But focusing solely on the initial purchase cost doesn’t always reflect the best lifetime value and may not be the most cost-effective approach. Companies need to look beyond “low-cost” solutions and focus on reliability, safety, operation and maintenance costs, and automation capabilities over the equipment’s entire lifespan.
Comparing air insulated distribution switchgear to solid dielectric technology
Let’s examine, for example, evaluating a switch from air insulated distribution switchgear to solid dielectric technology. Air insulated distribution switchgear historically has been widely accepted for
distribution voltages ranging from 4kV to 27kV—but today, more utilities are discontinuing the use of air insulated switchgear in favor of solid dielectric technology. Companies can take steps to ensure that they’re properly considering all aspects of this decision, and four core considerations to keep in mind.
Step 1: Conduct a life cycle cost analysis
Life cycle cost (LCC) analyses are increasingly becoming a vital tool for utility stakeholders and procurement managers when acquiring a new asset or retrofitting or refurbishing existing systems. This process involves evaluating multiple solutions that meet project requirements and achieve acceptable performance, each with varying costs, maintenance needs and useful life cycles.
As a first step in the purchase process, using an LCC analysis not only considers the asset’s initial cost (acquisition and installation cost), but also factors in long-term costs tied to maintenance, renewal cost, re-tooling, repair and failure.
With an LCC analysis, companies can assess the total cost of ownership for air and solid dielectric switchgear. Algorithms and data aggregation methods create a reliable LCC analysis to identify the most cost-effective solution. With a fully developed LCC model, informed decisions can be made about deploying new assets, exploring innovative switchgear technologies, or refurbishing existing equipment.
Step 2: Decide whether to purchase or upgrade
Next, evaluate whether to purchase new equipment or upgrade current equipment. This will depend on the budget, the age and condition of the current equipment and the timeline.
When comparing product specifications, it is vital to ensure that the ratings are the same and meet the long-term requirements of the application. Comparing ratings such as load operations, salt fog testing or creepage can determine which product best fits the application and provide reliable service over the product’s useful life. Companies can also contact the manufacturer to have a service team review the product in the field for a more comprehensive understanding of how it works.
Step 3: Consider system and environmental factors
The overall environment plays an important role when determining whether to replace or upgrade equipment. For example, severe weather events can affect the conditions that outdoor equipment must tolerate, and history doesn’t always predict future events.
There are many aspects of purchasing power equipment that need to be reviewed, such as:
- Are you connecting to a new or existing system?

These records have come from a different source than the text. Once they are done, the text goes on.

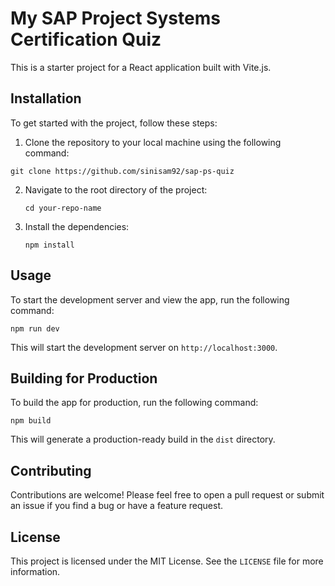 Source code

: # My SAP Project Systems Certification Quiz

This is a starter project for a React application built with Vite.js.

## Installation

To get started with the project, follow these steps:

1. Clone the repository to your local machine using the following command:

  `git clone https://github.com/sinisam92/sap-ps-quiz`

2. Navigate to the root directory of the project:

   `cd your-repo-name`

3. Install the dependencies:

   `npm install`

## Usage

To start the development server and view the app, run the following command:

    npm run dev

This will start the development server on `http://localhost:3000`.

## Building for Production

To build the app for production, run the following command:

    npm build

This will generate a production-ready build in the `dist` directory.

## Contributing

Contributions are welcome! Please feel free to open a pull request or submit an issue if you find a bug or have a feature request.

## License

This project is licensed under the MIT License. See the `LICENSE` file for more information.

- Is the system underground or overhead?
- Are you connecting to renewables?
- Is the environmental terrain flat, mountainous
or subject to flooding? - What are the weather conditions of the area
and how do they change? - Are there animals and birds in the area that might seek warmth
or protection?
The deciding factors: air insulated distribution switchgear versus solid dielectric technology
Factor #1: Maintenance
Ongoing maintenance can be costly due to the regular need for inspections, repairs and part replacements—these can disrupt operations and lead to lost productivity. Investing in low-maintenance solutions can help mitigate these costs, ensuring more predictable and manageable long-term expenditures.
Dead-front solid dielectric switchgear and reclosers offer many advantages over traditional air and gas insulated products such as the use of environmentally friendly epoxy encapsulation that is maintenance-free over its lifetime. This eliminates regular maintenance and associated costs. By contrast, live-front air
insulated switchgear is susceptible to failures by flooding, animal ingress, moisture build-up, and debris.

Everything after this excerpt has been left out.